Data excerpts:
#####
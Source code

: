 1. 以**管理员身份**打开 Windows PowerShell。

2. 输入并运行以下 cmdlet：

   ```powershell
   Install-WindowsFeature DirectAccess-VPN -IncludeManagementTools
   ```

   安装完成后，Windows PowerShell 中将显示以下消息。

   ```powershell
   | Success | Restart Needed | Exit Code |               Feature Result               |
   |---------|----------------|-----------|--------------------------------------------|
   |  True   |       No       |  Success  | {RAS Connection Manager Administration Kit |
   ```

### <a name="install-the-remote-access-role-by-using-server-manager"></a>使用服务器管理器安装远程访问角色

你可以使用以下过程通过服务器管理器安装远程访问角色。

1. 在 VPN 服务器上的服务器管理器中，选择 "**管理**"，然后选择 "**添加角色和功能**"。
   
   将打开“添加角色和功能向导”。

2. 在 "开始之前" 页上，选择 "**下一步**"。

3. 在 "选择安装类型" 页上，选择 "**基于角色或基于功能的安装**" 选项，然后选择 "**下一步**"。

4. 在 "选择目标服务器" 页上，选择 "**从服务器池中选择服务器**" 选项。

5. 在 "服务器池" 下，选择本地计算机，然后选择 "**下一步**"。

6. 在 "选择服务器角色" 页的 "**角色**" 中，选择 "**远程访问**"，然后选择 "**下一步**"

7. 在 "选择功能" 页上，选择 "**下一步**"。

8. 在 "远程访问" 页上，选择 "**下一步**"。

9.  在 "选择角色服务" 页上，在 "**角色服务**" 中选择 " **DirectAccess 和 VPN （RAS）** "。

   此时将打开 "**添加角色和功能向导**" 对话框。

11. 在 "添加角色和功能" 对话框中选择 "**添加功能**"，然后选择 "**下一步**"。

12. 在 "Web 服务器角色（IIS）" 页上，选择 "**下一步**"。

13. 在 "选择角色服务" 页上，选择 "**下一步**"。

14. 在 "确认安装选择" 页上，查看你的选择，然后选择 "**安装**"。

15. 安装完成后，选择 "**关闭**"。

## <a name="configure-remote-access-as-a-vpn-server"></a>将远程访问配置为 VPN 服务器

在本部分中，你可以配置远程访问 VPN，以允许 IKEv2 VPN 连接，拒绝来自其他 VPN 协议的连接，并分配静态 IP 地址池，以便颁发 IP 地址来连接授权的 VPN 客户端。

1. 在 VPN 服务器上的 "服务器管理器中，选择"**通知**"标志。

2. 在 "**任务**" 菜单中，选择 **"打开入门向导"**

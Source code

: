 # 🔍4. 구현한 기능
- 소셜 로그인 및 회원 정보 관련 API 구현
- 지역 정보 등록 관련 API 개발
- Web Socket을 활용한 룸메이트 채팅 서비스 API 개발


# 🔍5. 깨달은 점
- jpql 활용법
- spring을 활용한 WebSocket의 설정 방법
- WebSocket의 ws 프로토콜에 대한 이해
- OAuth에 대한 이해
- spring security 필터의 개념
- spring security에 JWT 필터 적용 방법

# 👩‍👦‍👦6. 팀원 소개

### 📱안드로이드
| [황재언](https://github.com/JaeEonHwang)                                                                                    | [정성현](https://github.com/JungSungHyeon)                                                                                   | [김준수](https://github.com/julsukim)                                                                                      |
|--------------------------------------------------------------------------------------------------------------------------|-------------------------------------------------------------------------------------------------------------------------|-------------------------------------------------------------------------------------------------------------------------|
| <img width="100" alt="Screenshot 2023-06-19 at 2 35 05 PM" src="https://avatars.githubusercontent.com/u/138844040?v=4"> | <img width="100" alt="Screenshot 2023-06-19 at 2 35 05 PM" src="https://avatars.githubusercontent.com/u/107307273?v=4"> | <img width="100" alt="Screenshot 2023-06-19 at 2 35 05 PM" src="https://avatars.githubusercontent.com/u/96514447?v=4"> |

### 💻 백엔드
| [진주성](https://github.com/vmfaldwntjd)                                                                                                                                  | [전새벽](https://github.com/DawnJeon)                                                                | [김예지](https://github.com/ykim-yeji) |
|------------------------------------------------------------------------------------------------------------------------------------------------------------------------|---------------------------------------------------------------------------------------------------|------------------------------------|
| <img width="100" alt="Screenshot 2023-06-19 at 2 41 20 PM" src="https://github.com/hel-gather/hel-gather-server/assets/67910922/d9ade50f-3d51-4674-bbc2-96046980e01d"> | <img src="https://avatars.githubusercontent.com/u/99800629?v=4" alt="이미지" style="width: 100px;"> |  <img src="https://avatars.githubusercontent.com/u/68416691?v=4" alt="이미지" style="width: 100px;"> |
#####
Requirement:
Please copy, exactly and with nothing else, the lines above beginning at the line that has "1. 在 VPN 服务器上的服务器管理器中，选择" and ending with the line that has "在本部分中，你可以配置远程访问 VPN，以允许 IKEv2".

Solution to this problem:
1. 在 VPN 服务器上的服务器管理器中，选择 "**管理**"，然后选择 "**添加角色和功能**"。
   
   将打开“添加角色和功能向导”。

2. 在 "开始之前" 页上，选择 "**下一步**"。

3. 在 "选择安装类型" 页上，选择 "**基于角色或基于功能的安装**" 选项，然后选择 "**下一步**"。

4. 在 "选择目标服务器" 页上，选择 "**从服务器池中选择服务器**" 选项。

5. 在 "服务器池" 下，选择本地计算机，然后选择 "**下一步**"。

6. 在 "选择服务器角色" 页的 "**角色**" 中，选择 "**远程访问**"，然后选择 "**下一步**"

7. 在 "选择功能" 页上，选择 "**下一步**"。

8. 在 "远程访问" 页上，选择 "**下一步**"。

9.  在 "选择角色服务" 页上，在 "**角色服务**" 中选择 " **DirectAccess 和 VPN （RAS）** "。

   此时将打开 "**添加角色和功能向导**" 对话框。

11. 在 "添加角色和功能" 对话框中选择 "**添加功能**"，然后选择 "**下一步**"。

12. 在 "Web 服务器角色（IIS）" 页上，选择 "**下一步**"。

13. 在 "选择角色服务" 页上，选择 "**下一步**"。

14. 在 "确认安装选择" 页上，查看你的选择，然后选择 "**安装**"。

15. 安装完成后，选择 "**关闭**"。

## <a name="configure-remote-access-as-a-vpn-server"></a>将远程访问配置为 VPN 服务器

在本部分中，你可以配置远程访问 VPN，以允许 IKEv2 VPN 连接，拒绝来自其他 VPN 协议的连接，并分配静态 IP 地址池，以便颁发 IP 地址来连接授权的 VPN 客户端。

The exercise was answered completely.